Globally rising Covid cases push up medical supplier shares in Singapore

Rising Covid cases worldwide are increasing the proportion of medical suppliers in Singapore

The shares of a number of medical suppliers in Singapore have increased this month, coinciding with a renewed increase in the number of daily international Covid-19 infections. Singapore-listed shares of Top Glove, the world’s largest manufacturer of medical gloves, rose 18.4% from its closing price on Thursday, March 31st. The company’s shares in Malaysia, where it is primarily based, rose 24.3% over the same period.

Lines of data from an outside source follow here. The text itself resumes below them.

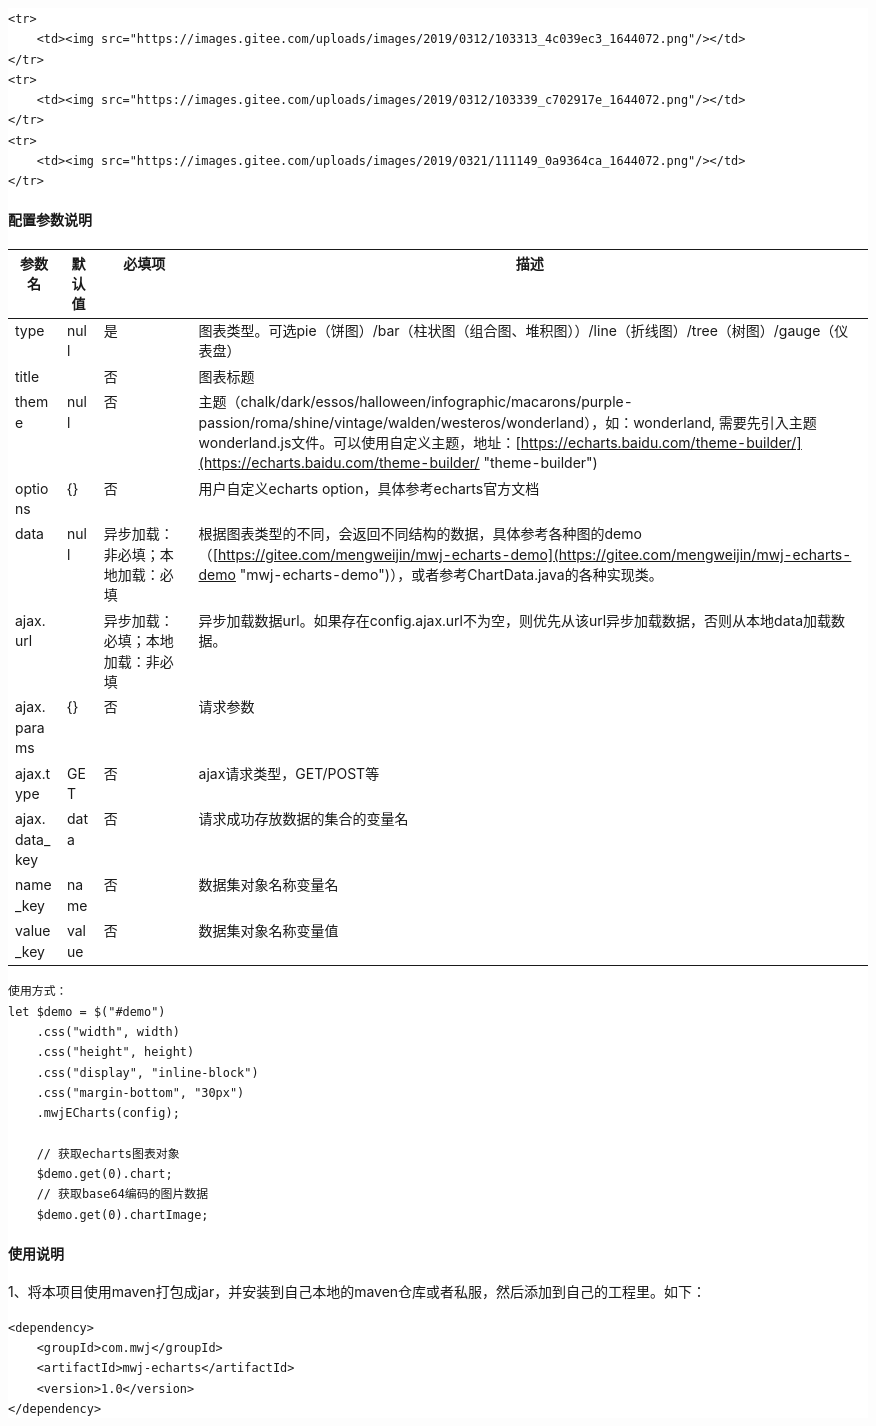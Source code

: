     <tr>
        <td><img src="https://images.gitee.com/uploads/images/2019/0312/103313_4c039ec3_1644072.png"/></td>   
    </tr>
    <tr>
        <td><img src="https://images.gitee.com/uploads/images/2019/0312/103339_c702917e_1644072.png"/></td>   
    </tr>
    <tr>
        <td><img src="https://images.gitee.com/uploads/images/2019/0321/111149_0a9364ca_1644072.png"/></td>   
    </tr>
</table>

#### 配置参数说明

参数名|默认值|必填项|描述
------|------|------|------
type            |null       |是                                     |图表类型。可选pie（饼图）/bar（柱状图（组合图、堆积图））/line（折线图）/tree（树图）/gauge（仪表盘）
title           |           |否                                     |图表标题
theme           |null       |否                                     |主题（chalk/dark/essos/halloween/infographic/macarons/purple-passion/roma/shine/vintage/walden/westeros/wonderland），如：wonderland, 需要先引入主题wonderland.js文件。可以使用自定义主题，地址：[https://echarts.baidu.com/theme-builder/](https://echarts.baidu.com/theme-builder/ "theme-builder")
options         |{}         |否                                     |用户自定义echarts option，具体参考echarts官方文档
data            |null       |异步加载：非必填；本地加载：必填           |根据图表类型的不同，会返回不同结构的数据，具体参考各种图的demo（[https://gitee.com/mengweijin/mwj-echarts-demo](https://gitee.com/mengweijin/mwj-echarts-demo "mwj-echarts-demo")），或者参考ChartData.java的各种实现类。
ajax.url        |           |异步加载：必填；本地加载：非必填           |异步加载数据url。如果存在config.ajax.url不为空，则优先从该url异步加载数据，否则从本地data加载数据。
ajax.params     |{}         |否                                     |请求参数
ajax.type       |GET        |否                                     |ajax请求类型，GET/POST等
ajax.data_key   |data       |否                                     |请求成功存放数据的集合的变量名
name_key        |name       |否                                     |数据集对象名称变量名
value_key       |value      |否                                     |数据集对象名称变量值

```
使用方式：
let $demo = $("#demo")
    .css("width", width)
    .css("height", height)
    .css("display", "inline-block")
    .css("margin-bottom", "30px")
    .mwjECharts(config);

    // 获取echarts图表对象
    $demo.get(0).chart;
    // 获取base64编码的图片数据
    $demo.get(0).chartImage;
```

#### 使用说明
1、将本项目使用maven打包成jar，并安装到自己本地的maven仓库或者私服，然后添加到自己的工程里。如下：
```
<dependency>
    <groupId>com.mwj</groupId>
    <artifactId>mwj-echarts</artifactId>
    <version>1.0</version>
</dependency>
```
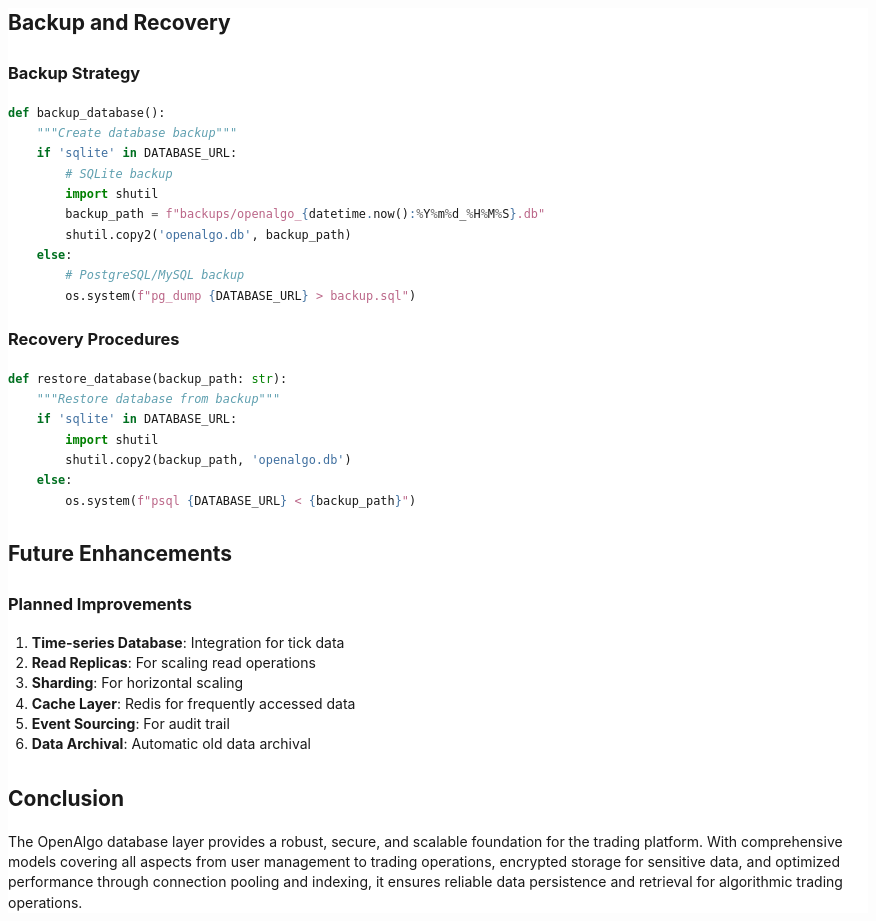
```python
```

## Backup and Recovery

### Backup Strategy

```python
def backup_database():
    """Create database backup"""
    if 'sqlite' in DATABASE_URL:
        # SQLite backup
        import shutil
        backup_path = f"backups/openalgo_{datetime.now():%Y%m%d_%H%M%S}.db"
        shutil.copy2('openalgo.db', backup_path)
    else:
        # PostgreSQL/MySQL backup
        os.system(f"pg_dump {DATABASE_URL} > backup.sql")
```

### Recovery Procedures

```python
def restore_database(backup_path: str):
    """Restore database from backup"""
    if 'sqlite' in DATABASE_URL:
        import shutil
        shutil.copy2(backup_path, 'openalgo.db')
    else:
        os.system(f"psql {DATABASE_URL} < {backup_path}")
```

## Future Enhancements

### Planned Improvements
1. **Time-series Database**: Integration for tick data
2. **Read Replicas**: For scaling read operations
3. **Sharding**: For horizontal scaling
4. **Cache Layer**: Redis for frequently accessed data
5. **Event Sourcing**: For audit trail
6. **Data Archival**: Automatic old data archival

## Conclusion

The OpenAlgo database layer provides a robust, secure, and scalable foundation for the trading platform. With comprehensive models covering all aspects from user management to trading operations, encrypted storage for sensitive data, and optimized performance through connection pooling and indexing, it ensures reliable data persistence and retrieval for algorithmic trading operations.
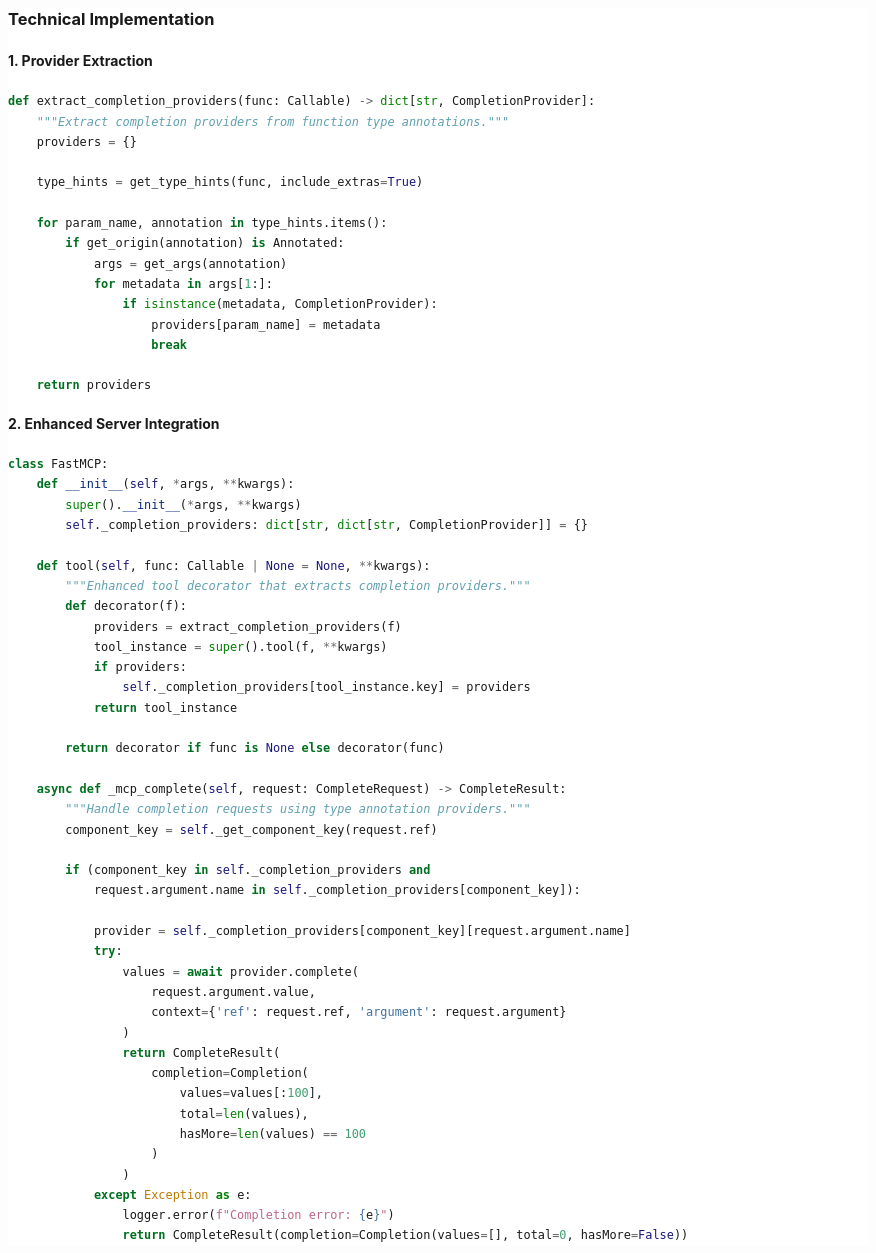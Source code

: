### Technical Implementation

#### 1. Provider Extraction

```python
def extract_completion_providers(func: Callable) -> dict[str, CompletionProvider]:
    """Extract completion providers from function type annotations."""
    providers = {}
    
    type_hints = get_type_hints(func, include_extras=True)
    
    for param_name, annotation in type_hints.items():
        if get_origin(annotation) is Annotated:
            args = get_args(annotation)
            for metadata in args[1:]:
                if isinstance(metadata, CompletionProvider):
                    providers[param_name] = metadata
                    break
    
    return providers
```

#### 2. Enhanced Server Integration

```python
class FastMCP:
    def __init__(self, *args, **kwargs):
        super().__init__(*args, **kwargs)
        self._completion_providers: dict[str, dict[str, CompletionProvider]] = {}
    
    def tool(self, func: Callable | None = None, **kwargs):
        """Enhanced tool decorator that extracts completion providers."""
        def decorator(f):
            providers = extract_completion_providers(f)
            tool_instance = super().tool(f, **kwargs)
            if providers:
                self._completion_providers[tool_instance.key] = providers
            return tool_instance
        
        return decorator if func is None else decorator(func)
    
    async def _mcp_complete(self, request: CompleteRequest) -> CompleteResult:
        """Handle completion requests using type annotation providers."""
        component_key = self._get_component_key(request.ref)
        
        if (component_key in self._completion_providers and 
            request.argument.name in self._completion_providers[component_key]):
            
            provider = self._completion_providers[component_key][request.argument.name]
            try:
                values = await provider.complete(
                    request.argument.value,
                    context={'ref': request.ref, 'argument': request.argument}
                )
                return CompleteResult(
                    completion=Completion(
                        values=values[:100],
                        total=len(values),
                        hasMore=len(values) == 100
                    )
                )
            except Exception as e:
                logger.error(f"Completion error: {e}")
                return CompleteResult(completion=Completion(values=[], total=0, hasMore=False))
```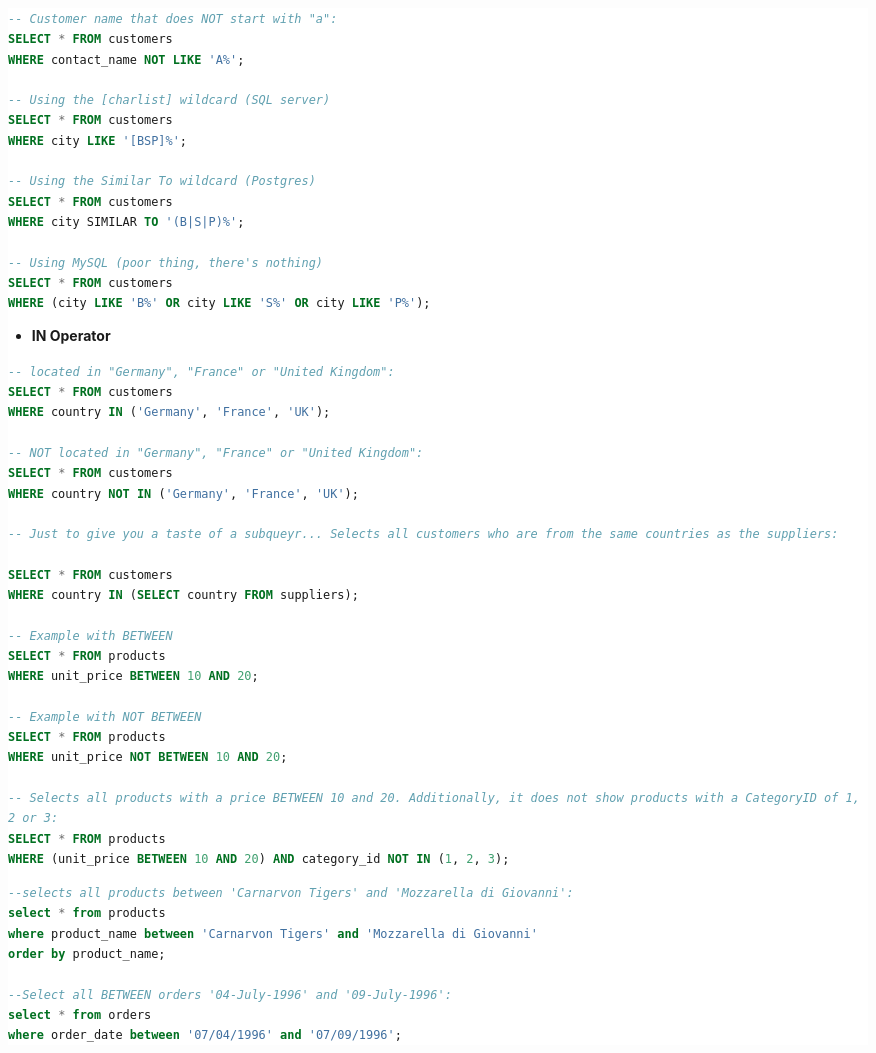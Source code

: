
 ```sql
-- Customer name that does NOT start with "a":
SELECT * FROM customers
WHERE contact_name NOT LIKE 'A%';

-- Using the [charlist] wildcard (SQL server)
SELECT * FROM customers
WHERE city LIKE '[BSP]%';

-- Using the Similar To wildcard (Postgres)
SELECT * FROM customers
WHERE city SIMILAR TO '(B|S|P)%';

-- Using MySQL (poor thing, there's nothing)
SELECT * FROM customers
WHERE (city LIKE 'B%' OR city LIKE 'S%' OR city LIKE 'P%');
```

* **IN Operator**

```sql
-- located in "Germany", "France" or "United Kingdom":
SELECT * FROM customers
WHERE country IN ('Germany', 'France', 'UK');

-- NOT located in "Germany", "France" or "United Kingdom":
SELECT * FROM customers
WHERE country NOT IN ('Germany', 'France', 'UK');

-- Just to give you a taste of a subqueyr... Selects all customers who are from the same countries as the suppliers:

SELECT * FROM customers
WHERE country IN (SELECT country FROM suppliers);

-- Example with BETWEEN
SELECT * FROM products
WHERE unit_price BETWEEN 10 AND 20;

-- Example with NOT BETWEEN
SELECT * FROM products
WHERE unit_price NOT BETWEEN 10 AND 20;

-- Selects all products with a price BETWEEN 10 and 20. Additionally, it does not show products with a CategoryID of 1, 2 or 3:
SELECT * FROM products
WHERE (unit_price BETWEEN 10 AND 20) AND category_id NOT IN (1, 2, 3);
```

```sql
--selects all products between 'Carnarvon Tigers' and 'Mozzarella di Giovanni':
select * from products
where product_name between 'Carnarvon Tigers' and 'Mozzarella di Giovanni'
order by product_name;

--Select all BETWEEN orders '04-July-1996' and '09-July-1996':
select * from orders
where order_date between '07/04/1996' and '07/09/1996';
```
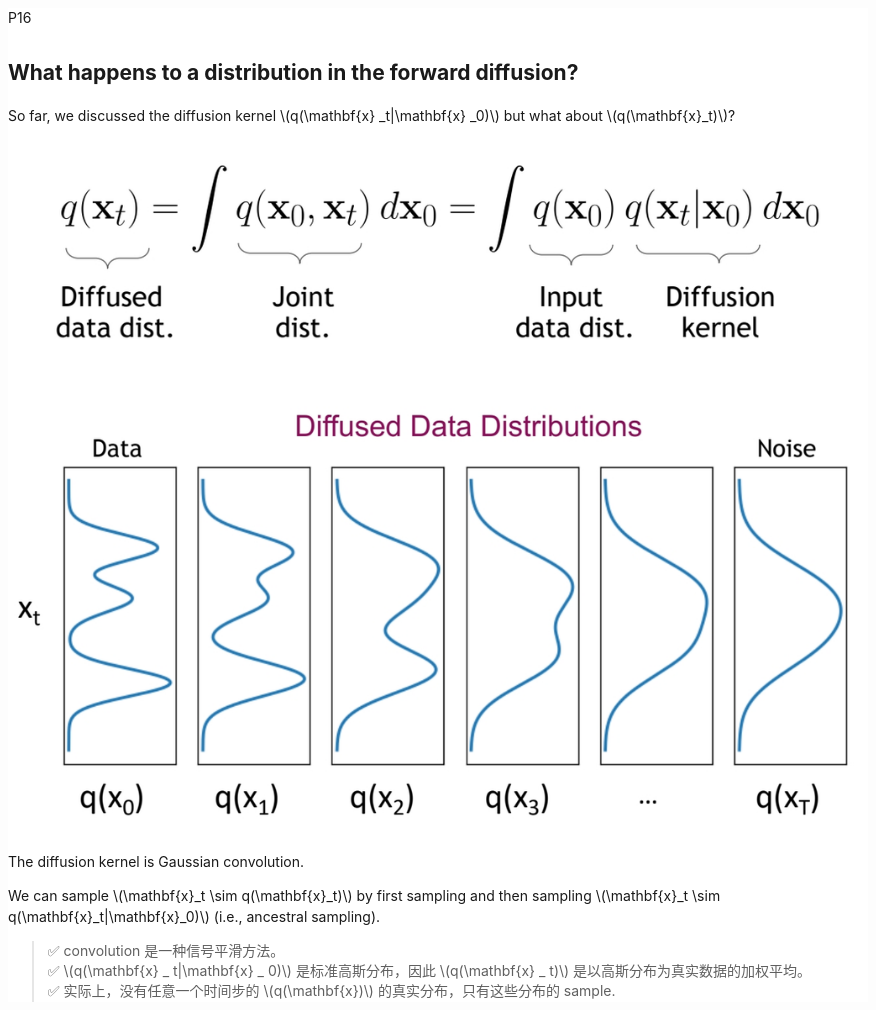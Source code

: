 P16   
## What happens to a distribution in the forward diffusion?

So far, we discussed the diffusion kernel \\(q(\mathbf{x} _t|\mathbf{x} _0)\\) but what about \\(q(\mathbf{x}_t)\\)?   

![](../assets/D1-16-1.png) 

![](../assets/D1-16-2.png) 

The diffusion kernel is Gaussian convolution.    

We can sample \\(\mathbf{x}_t \sim q(\mathbf{x}_t)\\) by first sampling and then sampling \\(\mathbf{x}_t \sim q(\mathbf{x}_t|\mathbf{x}_0)\\) (i.e., ancestral sampling).   

> &#x2705; convolution 是一种信号平滑方法。    
> &#x2705; \\(q(\mathbf{x} _ t|\mathbf{x} _ 0)\\) 是标准高斯分布，因此 \\(q(\mathbf{x} _ t)\\) 是以高斯分布为真实数据的加权平均。     
> &#x2705; 实际上，没有任意一个时间步的 \\(q(\mathbf{x})\\) 的真实分布，只有这些分布的 sample.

These stocks all outperformed the Straits Times benchmark index, which rose 0.7% between March 31 and Thursday. They were also among the top 100 most traded stocks in the Singapore market for those 12 months. Geoff Howie, market strategist on the Singapore Stock Exchange, directed CNBC via email.

Howie said an increase every day confirmed the existence of Covid-19 cases and that vaccine safety issues may have driven buyers’ aspirations into these stocks. Globally, the seven-day shift reported on every day that Covid cases hit a report of more than 797,500, according to CNBC’s assessment based on the knowledge gathered by Johns Hopkins University. A major contributing factor to the surge is an increase in the number of daily reported cases in India, the information confirmed.

Shifting the averages offsets the large peaks and troughs of daily knowledge that may be due to the availability of studies or the frequency of reporting. In total, there were more than 143 million cases of the coronavirus and about 3 million deaths worldwide as of Wednesday, Hopkins confirmed.

The rise in cases has also occurred as advances in Covid vaccination vary widely between wealthy and poor international locations in what the World Health Organization has dubbed a “shocking imbalance”. Ben May, director of global macro analysis at consultancy Oxford Economics, said the recent spike in Covid infections is “clearly a major public health concern,” but did not yet outweigh the global economic system.

“At the moment, the surge in cases appears to be partly due to a growing desire by governments and individuals to return to normal. If so, a higher number of cases does not necessarily indicate weaker activity in the future, ”he wrote in a report released Monday. May added that the financial outlook could become even more uncertain if the surge in Covid infections kills additional attempts to reopen economies or leads to more voluntary social distancing between people.